Watching that commercial as a kid, or others like it, which suggested cheap mass-market alcohol was a portal to class and sophistication, I ached for the world it envisioned, a world in which feather-haired men in sweaters and blandly pretty blondes rang in the new year with clinking glasses. There would be toasts, and finger food, and a general air of--I imagined--adulthood.
Even though my parents were adults, and they certainly didn't do that sort of thing, I assumed they once had. They must have. It was part of the allure of being a grown-up. It seemed like silly behavior, but I felt certain that once I reached that point in my life, it would all make sense.
Evidently I got lost along the way. My twenties were marked by stays in mental wards, suicide attempts and whole years lost as I fumbled in a haze of depression. When I more or less turned my life around, I got married, and made a point of having the ceremony on New Year's Eve, because hey, surely that would lead to toasts and clinking glasses and the life once promised me by Andre champagne.

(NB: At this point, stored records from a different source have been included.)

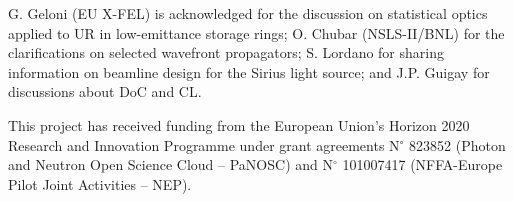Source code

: \documentclass{iucr}
\begin{document}


{}

G. Geloni (EU X-FEL) is acknowledged for the discussion on statistical optics applied to UR in low-emittance storage rings; O. Chubar (NSLS-II/BNL) for the clarifications on selected wavefront propagators; S. Lordano for sharing information on beamline design for the Sirius light source; and J.P. Guigay for discussions about DoC and CL.


This project has received funding from the European Union’s Horizon 2020 Research and Innovation Programme under grant agreements N$^{\circ}$ 823852 (Photon and Neutron Open Science Cloud -- PaNOSC) and N$^{\circ}$ 101007417 (NFFA-Europe Pilot Joint Activities -- NEP).

\newpage
{}

\end{document}
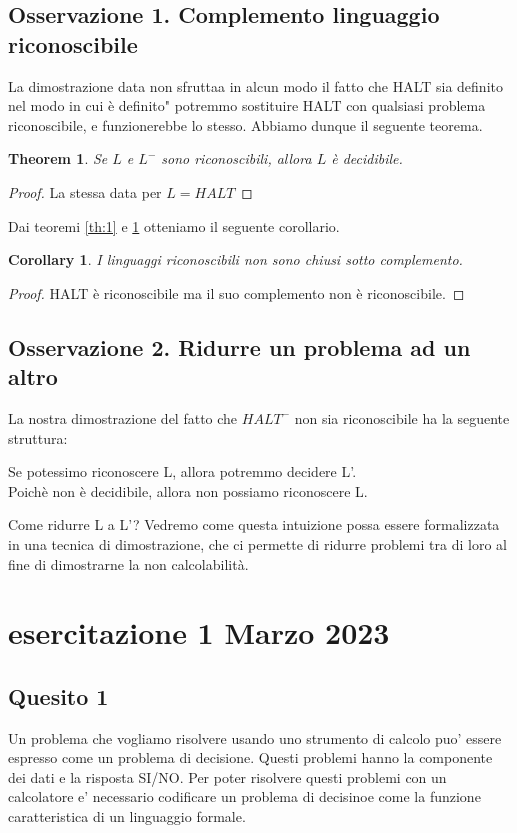 \documentclass[a4paper, 12pt]{article}
\newtheorem{theorem}{Theorem}[section]
\newtheorem{corollary}{Corollary}[theorem]
\begin{document}
\subsection{Osservazione 1. Complemento linguaggio riconoscibile}
La dimostrazione data non sfruttaa in alcun modo il fatto che HALT sia definito nel modo in cui \`e definito" potremmo sostituire HALT con qualsiasi problema riconoscibile, e funzionerebbe lo stesso. Abbiamo dunque il seguente teorema.
\begin{theorem}
\label{th:2}
Se $L$ e $L^{-}$ sono riconoscibili, allora $L$ \`e decidibile.
\end{theorem}
\begin{proof}
La stessa data per $L = HALT$
\end{proof}
Dai teoremi \ref{th:1} e \ref{th:2} otteniamo il seguente corollario.
\begin{corollary}
I linguaggi riconoscibili non sono chiusi sotto complemento.
\end{corollary}
\begin{proof}
HALT \`e riconoscibile ma il suo complemento non \`e riconoscibile.
\end{proof}
\subsection{Osservazione 2. Ridurre un problema ad un altro}
La nostra dimostrazione del fatto che $HALT^{-}$ non sia riconoscibile ha la seguente struttura:
\begin{center}
Se potessimo riconoscere L, allora potremmo decidere L'.\\ Poich\`e non \`e decidibile, allora non possiamo riconoscere L.
\end{center}
Come ridurre L a L'? Vedremo come questa intuizione possa essere formalizzata in una tecnica di dimostrazione, che ci permette di ridurre problemi tra di loro al fine di dimostrarne la non calcolabilit\`a.
\section{esercitazione 1 Marzo 2023}
\subsection{Quesito 1}
Un problema che vogliamo risolvere usando uno strumento di calcolo puo' essere espresso come un problema di decisione. Questi problemi hanno la componente dei dati e la risposta SI/NO. Per poter risolvere questi problemi con un calcolatore e' necessario codificare un problema di decisinoe come la funzione caratteristica di un linguaggio formale.
\end{document}

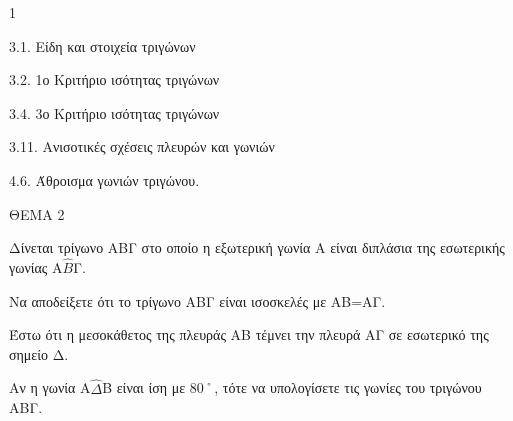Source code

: \begin{ylh}{1}
    \item 3.1. Είδη και στοιχεία τριγώνων
    \item 3.2. 1ο Κριτήριο ισότητας τριγώνων
    \item 3.4. 3ο Κριτήριο ισότητας τριγώνων
    \item 3.11. Ανισοτικές σχέσεις πλευρών και γωνιών
    \item 4.6. Άθροισμα γωνιών τριγώνου.
\end{ylh}

ΘΕΜΑ 2

Δίνεται τρίγωνο ΑΒΓ στο οποίο η εξωτερική γωνία Α είναι διπλάσια της εσωτερικής γωνίας Α$\widehat{Β}$Γ.

\begin{alist}
\item Να αποδείξετε ότι το τρίγωνο ΑΒΓ είναι ισοσκελές με ΑΒ=ΑΓ. 

\item Έστω ότι η μεσοκάθετος της πλευράς ΑΒ τέμνει την πλευρά ΑΓ σε εσωτερικό της σημείο Δ.

Αν η γωνία Α$\widehat{\Delta}$Β είναι ίση με 80˚, τότε να υπολογίσετε τις γωνίες του τριγώνου ΑΒΓ.



\begin{center}
\end{center}
\end{alist}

That didn't work out. In fact, one of the peculiarities of my life is that, despite being divorced, losing both parents, buying a house--despite the fact that I am nearly half a century old--I don't feel like an adult. I have a reasonable amount of life experience, but I'm still waiting for the big reveal, the moment when everything clicks into place and I realize I've arrived. Until then, it's always going to seem like champagne is being poured somewhere, but not for me.